Azure / cyclecloud-gridengine

Example Azure CycleCloud Gridengine cluster template
MIT License
6 stars 12 forks source link

Possible fix to race condition with sge_inst #11

Closed mvrequa closed 3 years ago

mvrequa commented 4 years ago

Check this: You can change the name to Altair Grid Engine (that is the official name soon)

this might be available in 8.6.7, can't remember. SGE_EXECD_KEEP_TRYING_TO_GET_CONFIG        If  set to 1, keeps the sge_execd(8) from quitting if it can connect to the sge_qmaster(8) but does not get the configuration.  This        is the case e.g.  if the host the sge_execd(8) is running on is not yet configured as an execution host at the  sge_qmaster(8).   If        not set or if set to 0, the sge_execd(8) shows its normal behaviour, i.e.  it quits if it does not get the configuration.

this is in response to you saying there is a race condition - the execd will continue to try getting its configuration - where normally it would fail - because qmaster does not recognize it as an execution host.
mvrequa commented 3 years ago

Consider adding a retry on sge_inst -x block.
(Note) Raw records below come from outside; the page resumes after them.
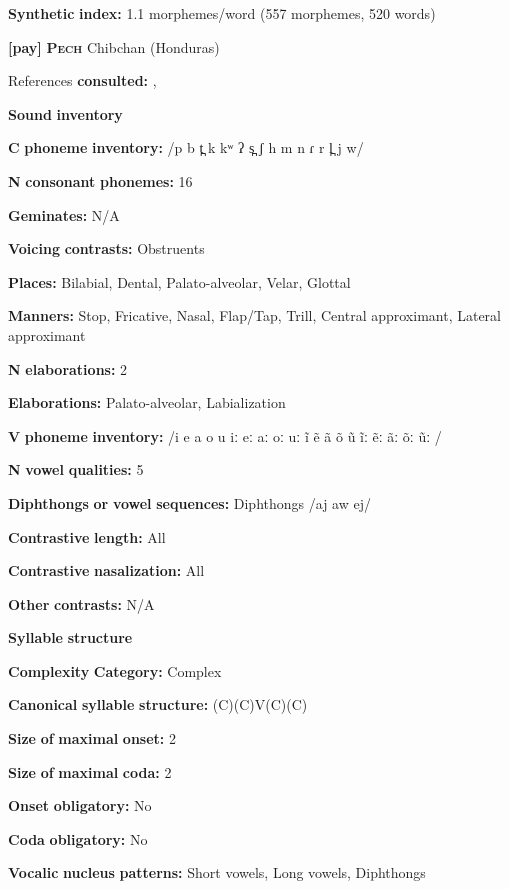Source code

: \begin{styleBody}
\textbf{Synthetic} \textbf{index:} 1.1 morphemes/word (557 morphemes, 520 words)

\textbf{[pay]}   \textbf{\textsc{Pech}}  Chibchan (Honduras)

References \textbf{consulted:} \citet{Holt1986}, \citet{Holt1999}

\textbf{Sound} \textbf{inventory}

\textbf{C} \textbf{phoneme} \textbf{inventory:} /p b t̪ k kʷ ʔ s̪ ʃ h m n ɾ r l̪ j w/

\textbf{N} \textbf{consonant} \textbf{phonemes:} 16

\textbf{Geminates:} N/A

\textbf{Voicing} \textbf{contrasts:} Obstruents

\textbf{Places:} Bilabial, Dental, Palato-alveolar, Velar, Glottal

\textbf{Manners:} Stop, Fricative, Nasal, Flap/Tap, Trill, Central approximant, Lateral approximant

\textbf{N} \textbf{elaborations:} 2

\textbf{Elaborations:} Palato-alveolar, Labialization

\textbf{V} \textbf{phoneme} \textbf{inventory:} /i e a o u iː eː aː oː uː ĩ ẽ ã õ ũ ĩː ẽː ãː õː ũː /

\textbf{N} \textbf{vowel} \textbf{qualities:} 5

\textbf{Diphthongs} \textbf{or} \textbf{vowel} \textbf{sequences:} Diphthongs /aj aw ej/

\textbf{Contrastive} \textbf{length:} All

\textbf{Contrastive} \textbf{nasalization:} All

\textbf{Other} \textbf{contrasts:} N/A

\textbf{Syllable} \textbf{structure}

\textbf{Complexity} \textbf{Category:} Complex

\textbf{Canonical} \textbf{syllable} \textbf{structure:} (C)(C)V(C)(C) \citep[20-21]{Holt1999}

\textbf{Size} \textbf{of} \textbf{maximal} \textbf{onset:} 2

\textbf{Size} \textbf{of} \textbf{maximal} \textbf{coda:} 2

\textbf{Onset} \textbf{obligatory:} No

\textbf{Coda} \textbf{obligatory:} No

\textbf{Vocalic} \textbf{nucleus} \textbf{patterns:} Short vowels, Long vowels, Diphthongs


\end{styleBody}
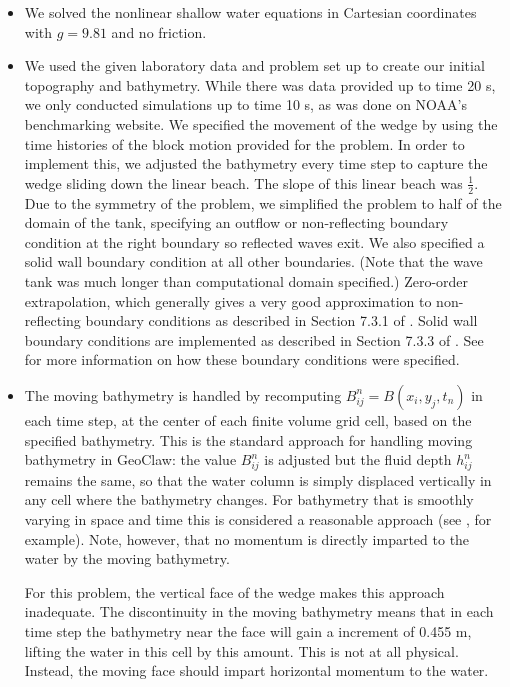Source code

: \begin{itemize}
\item We solved the nonlinear shallow water equations in Cartesian
coordinates with $g=9.81$ and no friction.

\item We used the given laboratory data and problem set up to create our
initial topography and bathymetry.  While there was data provided up to
time 20 s, we only conducted simulations up to time 10 s, as was done on 
NOAA's benchmarking website.  We specified the movement of the wedge
by using the time histories of the block motion provided for the problem.  
In order to implement this, we adjusted the bathymetry every time step to
capture the wedge sliding down the linear beach.  The slope of this linear
beach was $\frac{1}{2}$.  Due to the symmetry of the problem, we simplified the
problem to half of the domain of the tank, specifying an outflow or non-reflecting
boundary condition at the right boundary so reflected waves exit.  We also
specified a solid wall boundary condition at all other boundaries.
(Note that the wave tank was much longer than computational domain specified.)
Zero-order extrapolation,
which generally gives a very good approximation to non-reflecting boundary
conditions as described in Section 7.3.1 of \cite{rjl:fvmhp}.  Solid wall
boundary conditions are implemented as described in Section 7.3.3 of
\cite{rjl:fvmhp}.  See  for more information on how these
boundary conditions were specified.


\item  The moving bathymetry is handled by recomputing $B_{ij}^n =
B(x_i,y_j,t_n)$ in
each time step, at the center of each finite volume grid cell, based on the
specified bathymetry.
This is the standard approach
for handling moving bathymetry in GeoClaw:  the value $B_{ij}^n$ is adjusted
but the fluid depth $h_{ij}^n$ remains the same, so that the water column is
simply displaced vertically in any cell where the bathymetry changes.  For
bathymetry that is smoothly varying  in space and time
this is considered a reasonable approach (see , for example).  
Note, however, that no momentum
is directly imparted to the water by the moving bathymetry.  

For this problem, the vertical face of the wedge makes this approach
inadequate.  The discontinuity in the moving bathymetry means that in each
time step the bathymetry near the face will gain a increment of 0.455 m,
lifting the water in this cell by this amount.  This is not at all physical.
Instead, the moving face should impart horizontal momentum to the water.


\end{itemize}
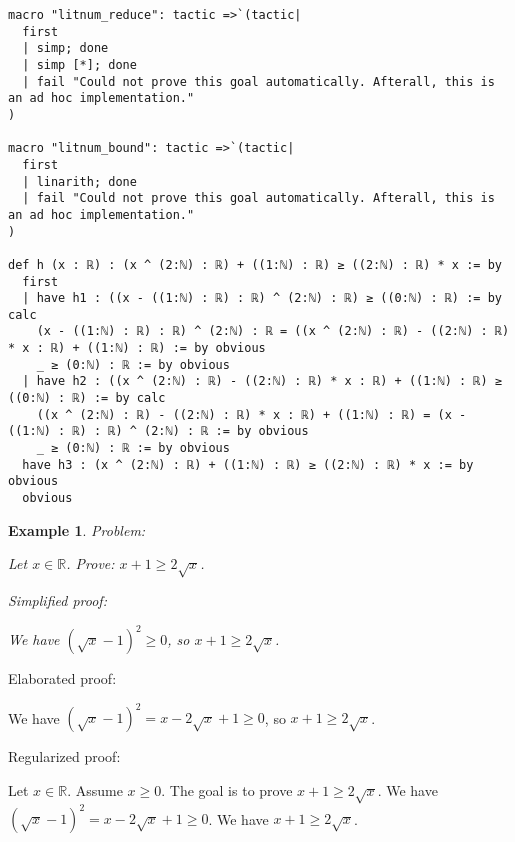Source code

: \documentclass{article}
\newtheorem{example}{Example}
\begin{document}
\begin{tcolorbox}[colback=white!10, width=\linewidth]
\begin{lstlisting}[language=Lean4]
macro "litnum_reduce": tactic =>`(tactic|
  first
  | simp; done
  | simp [*]; done
  | fail "Could not prove this goal automatically. Afterall, this is an ad hoc implementation."
)

macro "litnum_bound": tactic =>`(tactic|
  first
  | linarith; done
  | fail "Could not prove this goal automatically. Afterall, this is an ad hoc implementation."
)

def h (x : ℝ) : (x ^ (2:ℕ) : ℝ) + ((1:ℕ) : ℝ) ≥ ((2:ℕ) : ℝ) * x := by
  first
  | have h1 : ((x - ((1:ℕ) : ℝ) : ℝ) ^ (2:ℕ) : ℝ) ≥ ((0:ℕ) : ℝ) := by calc
    (x - ((1:ℕ) : ℝ) : ℝ) ^ (2:ℕ) : ℝ = ((x ^ (2:ℕ) : ℝ) - ((2:ℕ) : ℝ) * x : ℝ) + ((1:ℕ) : ℝ) := by obvious
    _ ≥ (0:ℕ) : ℝ := by obvious
  | have h2 : ((x ^ (2:ℕ) : ℝ) - ((2:ℕ) : ℝ) * x : ℝ) + ((1:ℕ) : ℝ) ≥ ((0:ℕ) : ℝ) := by calc
    ((x ^ (2:ℕ) : ℝ) - ((2:ℕ) : ℝ) * x : ℝ) + ((1:ℕ) : ℝ) = (x - ((1:ℕ) : ℝ) : ℝ) ^ (2:ℕ) : ℝ := by obvious
    _ ≥ (0:ℕ) : ℝ := by obvious
  have h3 : (x ^ (2:ℕ) : ℝ) + ((1:ℕ) : ℝ) ≥ ((2:ℕ) : ℝ) * x := by obvious
  obvious

\end{lstlisting}
\end{tcolorbox}


\begin{example}
Problem:
\begin{tcolorbox}[colback=yellow!10, width=\linewidth]
Let $x\in\mathbb{R}$. Prove: $x + 1 \ge 2\sqrt{x}$.
\end{tcolorbox}

Simplified proof:
\begin{tcolorbox}[colback=blue!10, width=\linewidth]
We have $(\sqrt{x}-1)^2 \ge 0$, so $x+1 \ge 2\sqrt{x}$.
\end{tcolorbox}
\end{example}

Elaborated proof:
\begin{tcolorbox}[colback=green!10, width=\linewidth]
We have $(\sqrt{x}-1)^2 = x - 2\sqrt{x} + 1 \ge 0$, so $x+1 \ge 2\sqrt{x}$.
\end{tcolorbox}

Regularized proof:
\begin{tcolorbox}[colback=red!10, width=\linewidth]
Let $x\in\mathbb{R}$.
Assume $x\ge 0$.
The goal is to prove $x+1 \ge 2\sqrt{x}$.
We have ${(\sqrt{x}-1)}^2 = x - 2\sqrt{x} + 1 \ge 0$.
We have $x+1 \ge 2\sqrt{x}$.
\end{tcolorbox}
\end{document}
To resolve the sge host not added error. (will this be annoying and cause unwanted delays for other failures)?

staer commented 3 years ago

Does the installer return a specific error code for this class of error? We could trap just a certain return code and go from there. If not, then i thin it's worth the delay because showing errors on every node that aren't errors is pretty annoying.

ryanhamel commented 3 years ago

Closing as the installation went through several related race condition fixes in 2.0.4-2.0.6. If this re-appears, let's reopen and investigate further.